What If the Trump Tax Plan Goes Through?

What If the Trump Tax Plan Goes Through?

You have probably heard by now that President Trump recently unveiled one of the most ambitious tax cut plans in United States history. The chances of it passing as-is are rather slim in light of the fact that his one-page outline is severely lacking in detail. But let us say that the plan goes through mostly intact – at least in principle. What would it mean for financial advisors and their clients?

Government action is always difficult to peg in relation to how it will affect investments. Tax codes are the one exception to the rule. Throughout U.S. history, we have seen a clear link between government tax policy and the personal wealth of American consumers. The link is so strong that it is extremely difficult to ignore unless you are purposely trying to do so.

Be that as it may, advisors at Pasadena-based Western International Securities say that the plan could significantly change the investment environment on many levels. How significant those changes might be would be wholly dependent on how the new tax policies affect business cash flow and personal income.

Based on the main points released by the Trump administration, it is possible for financial advisors to make some pretty safe assumptions.
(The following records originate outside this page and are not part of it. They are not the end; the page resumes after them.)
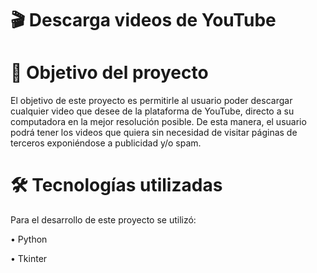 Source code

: # :clapper:		Descarga videos de YouTube	



# 📝 Objetivo del proyecto
El objetivo de este proyecto es permitirle al usuario poder descargar cualquier video que desee de la plataforma de YouTube, directo a su computadora en la mejor resolución posible. De esta manera, el usuario podrá tener los videos que quiera sin necesidad de visitar páginas de terceros exponiéndose a publicidad y/o spam.

# :hammer_and_wrench: Tecnologías utilizadas
Para el desarrollo de este proyecto se utilizó:

• Python 

• Tkinter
Below is a brief point-by-point discussion of the main proposals and what they would mean to financial advisors and their clients, based on what we know from the past.

Corporate Tax Rate Cut

From an economic standpoint, the most important part of the proposal is the reduction of corporate tax rate from 35% to 15%. The new rate would also apply to smaller S corporations and many small businesses. Corporations would be invited to repatriate overseas profits through a temporary tax holiday as well.

Making this proposal law would instantly give companies more cash to reinvest in their businesses. Research and development would expand, jobs would be created, and stock prices would rise. The wise investor would work with his advisor to identify stocks with the most potential and start funneling money into them.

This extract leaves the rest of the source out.